*** Begin section ***

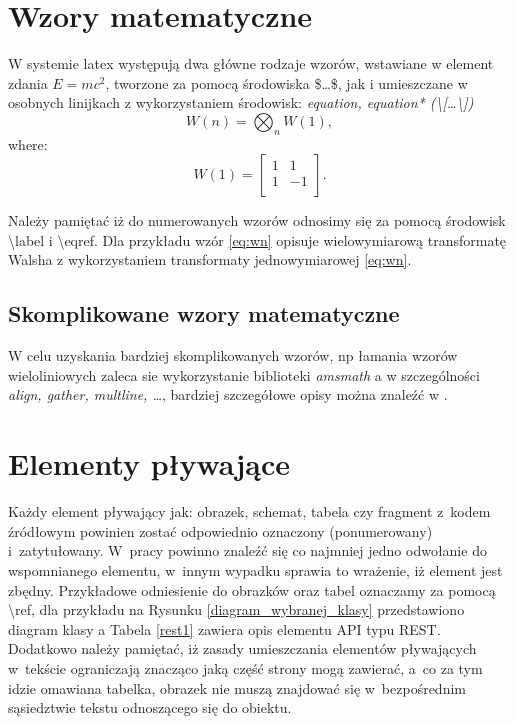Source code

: \documentclass{wfiisul}
\begin{document}
\section{Wzory matematyczne}
W systemie latex występują dwa główne rodzaje wzorów, wstawiane w element zdania $E = mc^2$, tworzone za pomocą środowiska \$\dots\$, jak i umieszczane w osobnych linijkach z wykorzystaniem środowisk: \textit{equation, equation* (\textbackslash[\dots\textbackslash])}
\begin{equation}\label{eq:wn}
W(n) = \bigotimes_{n} W(1),
\end{equation}
where:
\begin{equation}\label{eq:w1}
W(1) = \begin{bmatrix}
         1 & 1 \\
         1 & -1 \\
       \end{bmatrix}.
\end{equation}

Należy pamiętać iż do numerowanych wzorów odnosimy się za pomocą środowisk {\textbackslash}label i {\textbackslash}eqref. Dla przykładu wzór \eqref{eq:wn} opisuje wielowymiarową transformatę Walsha z wykorzystaniem transformaty jednowymiarowej \eqref{eq:wn}.

\subsection{Skomplikowane wzory matematyczne}
W celu uzyskania bardziej skomplikowanych wzorów, np łamania wzorów wieloliniowych zaleca sie wykorzystanie biblioteki \textit{amsmath} a w szczególności \textit{align, gather, multline, \dots}, bardziej szczegółowe opisy można znaleźć w \cite{latex_math_wiki}.

\section{Elementy pływające}
Każdy element pływający jak: obrazek, schemat, tabela czy fragment z~kodem źródłowym powinien zostać odpowiednio oznaczony (ponumerowany) i~zatytułowany. W~pracy powinno znaleźć się co najmniej jedno odwołanie do wspomnianego elementu, w~innym wypadku sprawia to wrażenie, iż element jest zbędny. Przykładowe odniesienie do obrazków oraz tabel oznaczamy za pomocą {\textbackslash}ref, dla przykładu na Rysunku \ref{diagram_wybranej_klasy} przedstawiono diagram klasy a Tabela \ref{rest1} zawiera opis elementu API typu REST. Dodatkowo należy pamiętać, iż zasady umieszczania elementów pływających w~tekście ograniczają znacząco jaką część strony mogą zawierać, a~co za tym idzie omawiana tabelka, obrazek nie muszą znajdować się w~bezpośrednim sąsiedztwie tekstu odnoszącego się do obiektu.
\end{document}
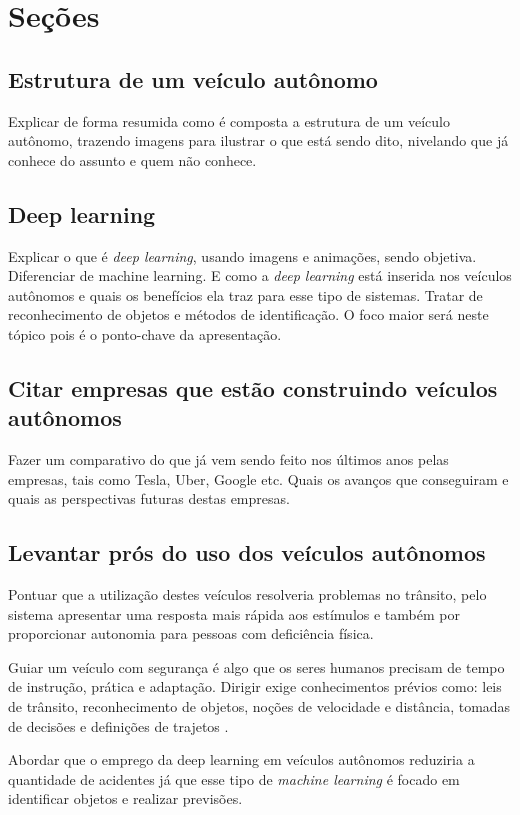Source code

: \documentclass[12pt,a4paper]{article}
\begin{document}
    \section{Seções}

    \subsection{Estrutura de um veículo autônomo}
    \par Explicar de forma resumida como é composta a estrutura de um veículo autônomo, trazendo imagens para ilustrar o que está sendo dito, nivelando que já conhece do assunto e quem não conhece. 

    \subsection{Deep learning}
    \par Explicar o que é \emph{deep learning}, usando imagens e animações, sendo objetiva. Diferenciar de machine learning. E como a \emph{deep learning} está inserida nos veículos autônomos e quais os benefícios ela traz para esse tipo de sistemas. Tratar de reconhecimento de objetos e métodos de identificação. O foco maior será neste tópico pois é o ponto-chave da apresentação.

    \subsection{Citar empresas que estão construindo veículos autônomos}
    \par Fazer um comparativo do que já vem sendo feito nos últimos anos pelas empresas, tais como Tesla, Uber, Google etc. Quais os avanços que conseguiram e quais as perspectivas futuras destas empresas.

    \subsection{Levantar prós do uso dos veículos autônomos}
    \par Pontuar que a utilização destes veículos resolveria problemas no trânsito, pelo sistema apresentar uma resposta mais rápida aos estímulos e também por proporcionar autonomia para pessoas com deficiência física.
    \par Guiar um veículo com segurança é algo que os seres humanos precisam de tempo de instrução, prática e adaptação. Dirigir exige conhecimentos prévios como: leis de trânsito, reconhecimento de objetos, noções de velocidade e distância, tomadas de decisões e definições de trajetos \cite{1}. 
    \par Abordar que o emprego da deep learning em veículos autônomos reduziria a quantidade de acidentes já que esse tipo de \emph{machine learning} é focado em identificar objetos e realizar previsões.
\end{document}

*** End section ***

All of the data is to be returned exactly, with no pictures included.

WRITTEN ANSWER:
Source code

: \documentclass{wfiisul}
\begin{document}
\section{Wzory matematyczne}
W systemie latex występują dwa główne rodzaje wzorów, wstawiane w element zdania $E = mc^2$, tworzone za pomocą środowiska \$\dots\$, jak i umieszczane w osobnych linijkach z wykorzystaniem środowisk: \textit{equation, equation* (\textbackslash[\dots\textbackslash])}
\begin{equation}\label{eq:wn}
W(n) = \bigotimes_{n} W(1),
\end{equation}
where:
\begin{equation}\label{eq:w1}
W(1) = \begin{bmatrix}
         1 & 1 \\
         1 & -1 \\
       \end{bmatrix}.
\end{equation}

Należy pamiętać iż do numerowanych wzorów odnosimy się za pomocą środowisk {\textbackslash}label i {\textbackslash}eqref. Dla przykładu wzór \eqref{eq:wn} opisuje wielowymiarową transformatę Walsha z wykorzystaniem transformaty jednowymiarowej \eqref{eq:wn}.

\subsection{Skomplikowane wzory matematyczne}
W celu uzyskania bardziej skomplikowanych wzorów, np łamania wzorów wieloliniowych zaleca sie wykorzystanie biblioteki \textit{amsmath} a w szczególności \textit{align, gather, multline, \dots}, bardziej szczegółowe opisy można znaleźć w \cite{latex_math_wiki}.

\section{Elementy pływające}
Każdy element pływający jak: obrazek, schemat, tabela czy fragment z~kodem źródłowym powinien zostać odpowiednio oznaczony (ponumerowany) i~zatytułowany. W~pracy powinno znaleźć się co najmniej jedno odwołanie do wspomnianego elementu, w~innym wypadku sprawia to wrażenie, iż element jest zbędny. Przykładowe odniesienie do obrazków oraz tabel oznaczamy za pomocą {\textbackslash}ref, dla przykładu na Rysunku \ref{diagram_wybranej_klasy} przedstawiono diagram klasy a Tabela \ref{rest1} zawiera opis elementu API typu REST. Dodatkowo należy pamiętać, iż zasady umieszczania elementów pływających w~tekście ograniczają znacząco jaką część strony mogą zawierać, a~co za tym idzie omawiana tabelka, obrazek nie muszą znajdować się w~bezpośrednim sąsiedztwie tekstu odnoszącego się do obiektu.
\end{document}
Source code

: \documentclass[12pt,a4paper]{article}
\begin{document}
    \section{Seções}

    \subsection{Estrutura de um veículo autônomo}
    \par Explicar de forma resumida como é composta a estrutura de um veículo autônomo, trazendo imagens para ilustrar o que está sendo dito, nivelando que já conhece do assunto e quem não conhece. 

    \subsection{Deep learning}
    \par Explicar o que é \emph{deep learning}, usando imagens e animações, sendo objetiva. Diferenciar de machine learning. E como a \emph{deep learning} está inserida nos veículos autônomos e quais os benefícios ela traz para esse tipo de sistemas. Tratar de reconhecimento de objetos e métodos de identificação. O foco maior será neste tópico pois é o ponto-chave da apresentação.

    \subsection{Citar empresas que estão construindo veículos autônomos}
    \par Fazer um comparativo do que já vem sendo feito nos últimos anos pelas empresas, tais como Tesla, Uber, Google etc. Quais os avanços que conseguiram e quais as perspectivas futuras destas empresas.

    \subsection{Levantar prós do uso dos veículos autônomos}
    \par Pontuar que a utilização destes veículos resolveria problemas no trânsito, pelo sistema apresentar uma resposta mais rápida aos estímulos e também por proporcionar autonomia para pessoas com deficiência física.
    \par Guiar um veículo com segurança é algo que os seres humanos precisam de tempo de instrução, prática e adaptação. Dirigir exige conhecimentos prévios como: leis de trânsito, reconhecimento de objetos, noções de velocidade e distância, tomadas de decisões e definições de trajetos \cite{1}. 
    \par Abordar que o emprego da deep learning em veículos autônomos reduziria a quantidade de acidentes já que esse tipo de \emph{machine learning} é focado em identificar objetos e realizar previsões.
\end{document}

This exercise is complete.